Despite its monstrous and monstrously-complex die, the RTX 2080 Ti Founders Edition actually comes with a slightly higher boost clock spec than the smaller GP102 die before it, at 1635 MHz, versus 1582 MHz for the GTX 1080 Ti. Nvidia calls that a factory overclock—if you believe overclocks are something that comes with a warranty, at least. In practice, the GPU Boost algorithm of Nvidia graphics cards will likely push Turing chips to similar real-world clock speeds, given adequate cooling. We'll need to test that for ourselves soon.

Aside from the big and future-looking changes in Turing chips themselves, Nvidia's new pricing strategy for the RTX 2070, RTX 2080, and RTX 2080 Ti is going to make for some tricky generation-on-generation comparisons. The $600 RTX 2070 is $150 more expensive than the $450 GTX 1070 Founders Edition. The $800 RTX 2080 Founders Edition sells for $100 more than the GTX 1080 Founders Edition did at launch—and as much as $300 more than that card's final suggested-price drop to $500. In turn, the RTX 2080 Ti Founders Edition commands a whopping $500 more than the GTX 1080 Ti's $700 sticker, at $1200.

In the past, then, the RTX 2070 might have been called an RTX 2080, the RTX 2080 a 2080 Ti, and the RTX 2080 Ti some kind of Titan. The reality of Turing naming and pricing seems meant to allow Nvidia to claim massive generation-to-generation performance increases versus Pascal cards by drawing parallels between model names and eliding those higher sticker prices.

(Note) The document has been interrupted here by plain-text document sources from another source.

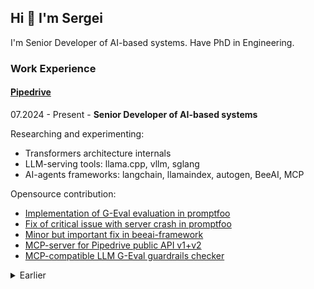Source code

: ## Hi 👋 I'm Sergei

I'm Senior Developer of AI-based systems. Have PhD in Engineering.

### Work Experience

#### [Pipedrive](https://www.pipedrive.com/)

07.2024 - Present - **Senior Developer of AI-based systems**

Researching and experimenting:
- Transformers architecture internals
- LLM-serving tools: llama.cpp, vllm, sglang
- AI-agents frameworks: langchain, llamaindex, autogen, BeeAI, MCP

Opensource contribution:
- [Implementation of G-Eval evaluation in promptfoo](https://github.com/promptfoo/promptfoo/pull/2436)
- [Fix of critical issue with server crash in promptfoo](https://github.com/promptfoo/promptfoo/pull/3593)
- [Minor but important fix in beeai-framework](https://github.com/i-am-bee/beeai-framework/pull/856)
- [MCP-server for Pipedrive public API v1+v2](https://github.com/schipiga/mcp-server)
- [MCP-compatible LLM G-Eval guardrails checker](https://github.com/schipiga/guardrails)

<details>

<summary>Earlier</summary>

05.2020 - 06.2024 - **Senior Backend Developer**

One of cofounders (technical part) of [AI-powered Sales Assistant (AISA)](https://www.pipedrive.com/en/newsroom/pipedrive-unveiled-ai-powered-sales-assistant-to-significantly-boost-sales-performance)
- idea and implementation method of company-specific AI assistant;
- research and development of project prototype;
- ML algorithm update with automatic features selection and next action recommendation;
- full pipeline to delivery predictions and recommendations to customers;

Publications:
- [Naive Bayes Classifier Amplification](https://medium.com/pipedrive-engineering/naive-bayes-classifier-amplification-cedd959e002d)
- [Markovian Recommendations | Markov Chains](https://medium.com/pipedrive-engineering/next-best-action-recommendations-based-on-the-naive-bayes-behavioral-model-and-non-markovian-4e7a3d04cebc)

Opensource:
- [multithreading and multiprocessing tasks executor](https://github.com/schipiga/tasks-pool)
- [nodejs interactive debugger](https://github.com/schipiga/i-debug)
- [couchdb adapter for migration tool](https://github.com/schipiga/east-couchdb)
- [bug fixing in react player component](https://github.com/cookpete/react-player/pull/894)

08.2018 - 05.2020 - **Machine Learning Engineer**

Responsibilities:
- Develop solutions for production AI;
- Machine learning tools troubleshooting;
- Data scientists support;

Publications:
- [ML Code vs AWS Lambda Limits](https://medium.com/pipedrive-developers/ml-code-vs-aws-lambda-limits-6deb78a7e911)
- [Distribution density score](https://medium.com/@chipiga86/distribution-density-score-d8d22c9055b1)
- [Python monkey-patching like a boss](https://medium.com/@chipiga86/python-monkey-patching-like-a-boss-87d7ddb8098e)
- [Machine learning in tests generating](https://medium.com/@chipiga86/machine-learning-in-tests-generating-fcdd98a23d10)

OpenSource:
 - [Easy converter pandas -> tfrecords & tfrecords -> pandas](https://github.com/schipiga/pandas-tfrecords)
 - [Concurrent Queue Consumer](https://github.com/schipiga/queue-consumer)
 - [Minor fix in xgboost](https://github.com/dmlc/xgboost/pull/3676)
 - Minor fixes in mlflow:
   - https://github.com/mlflow/mlflow/pull/641
   - https://github.com/mlflow/mlflow/pull/658

#### [Derivco](https://www.derivco.com/)

04.2017 - 08.2018 - **Senior Automation Engineer**

Responsibilities:
- Technical leader of automation team
- Automation processes curation
- Automation tools selection
- Corporate automation tools development

Achievements:
- Set up automation flow and team from scratch
- Involved code review to automation flow
- Detailed documentation of all developed projects
- Developed automation courses for QA engineers

OpenSource:
- [Founder of functional testing platform GlaceJS](https://github.com/glacejs)
- [Jython library for native applications testing](https://github.com/schipiga/som)
- [Contribution to vuejs](https://github.com/vuejs/vue/pull/7738)
- Contribution to pixijs:
  - https://github.com/pixijs/pixijs/pull/4730
  - https://github.com/pixijs/pixijs/pull/4744
  - https://github.com/pixijs/pixijs/pull/4748
  - https://github.com/pixijs/pixijs/pull/4752

Presentaions:
- Speaker on TallinnJS Meetup;
- Speaker on Derivco DevNight "Automation";
- Speaker on Tallinn DevClub;

#### [Mirantis](https://www.mirantis.com/)

11.2016 - 04.2017 - **Senior Automation Engineer**

Responsibilities:
- [Architectural solutions of stepler project](https://github.com/Mirantis/stepler)
- Coordinating of stepler developers team
- Code review of stepler project.

Achievements:
- Cofounder, architect and core developer of stepler project:
  - http://stepler.readthedocs.io/
  - https://github.com/mirantis/stepler

OpenSource:
- [POM - microframework for Web UI testing](https://github.com/sergeychipiga/pom)
- [Dilium - distributed selenium with ansible](https://github.com/sergeychipiga/dilium)

Publications:
- [Python memory management to avoid leaks](http://automated-testing.info/t/cziklicheskie-ssylki-bez-utechek-pamyati-i-destrukcziya-obektov-v-pythone)
- [Web UI testing with POM](http://automated-testing.info/t/pom-kak-instrument-bystrogo-i-udobnogo-napisaniya-ui-testov-na-python)
- [STEPS-architecture for OpenStack testing](http://automated-testing.info/t/steps-arhitektura-na-primere-horizon-testov-openstacka)

03.2016 - 10.2016 - **Automation Engineer**

Responsibilities:
- Horizon QA
- Openstack testing
- Automation testing with selenium
- Code review
- Test coverage
- Test design

#### [Yandex](https://yandex.com/)

02.2014 - 02.2016 - **Automation Engineer**

Responsibilities:
- UI automated testing at ZOO of operation systems.
- Setup testbed at different operation systems.
- Cloud automated testing.
- Curation of junior automation engineers.
- Architect and main contributor to test framework.

OpenSource:
- [Participant of allure team](https://github.com/allure-framework)
- [Developer of nose-allure-plugin](https://pypi.python.org/pypi/nose-allure-plugin)
- Contribution to mitmproxy, uisoup, selenium, jenkins-allure-plugin, jenkins-naginator-plugin, pytest-allure-adaptor, pytest-ordering

#### [BARS Group](https://bars.group/)

05.2013 - 02.2014 - **Web Developer**

Responsibilities:
- Participation in the development of the "BARS.E-School" with Python, JavaScript, HTML, using frameworks Django, M3, ExtJS.

#### [Flatstack](https://www.flatstack.ru/)

04.2012 - 05.2013 - **Web Developer**

Responsibilities:
- Web Application Development with Ruby-on-Rails, CoffeeScript.
- Backend development for iOS-clients.
- Code review of junior developers.

#### [FIX LLC](https://www.fix.ru/)

04.2011 - 02.2013 - **QA Team Lead**

Responsibilities:
- Quality Assurance of https://open.kzn.ru

12.2010 - 04.2011 - **QA Engineer**

Responsibilities:
- Software testing
- Bug reporting
</details>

Dollar-for-dollar, however, keep in mind that the RTX 2080's $700 partner-card suggested price and the Founders Edition's $800 price tag make the $699-and-up GeForce GTX 1080 Ti a better point of comparison for Turing's middle child. The GeForce GTX 2080 Ti Founders Edition matches the Titan Xp almost dollar-for-dollar. We don't have a Titan Xp or Titan V handy to test our RTX 2080 Ti against our back-of-the napkin math for those cards, but our theoretical measures of peak graphics performance put the RTX 2080 a lot closer to the GTX 1080 Ti than not. On a price-to-performance basis, then, the improvements in Turing for traditional rasterization workloads could be more modest than Nvidia's claims suggest.

On top of the naming confusion, the two suggested-price tiers for Turing cards—a cheaper one for partner cards and a more expensive one for Nvidia's Founders Editions—seem guaranteed to cause double-takes. I expect that at least in the early days of Turing, there's no reason Nvidia board partners will want to leave a single dollar on the table with those separate, lower prices when Founders Edition cards are commanding more money for what is essentially the same product once the rubber hits the road. In the real world, the Founders Edition suggested price is the de facto suggested price, and retailer listings are already bearing that fact out.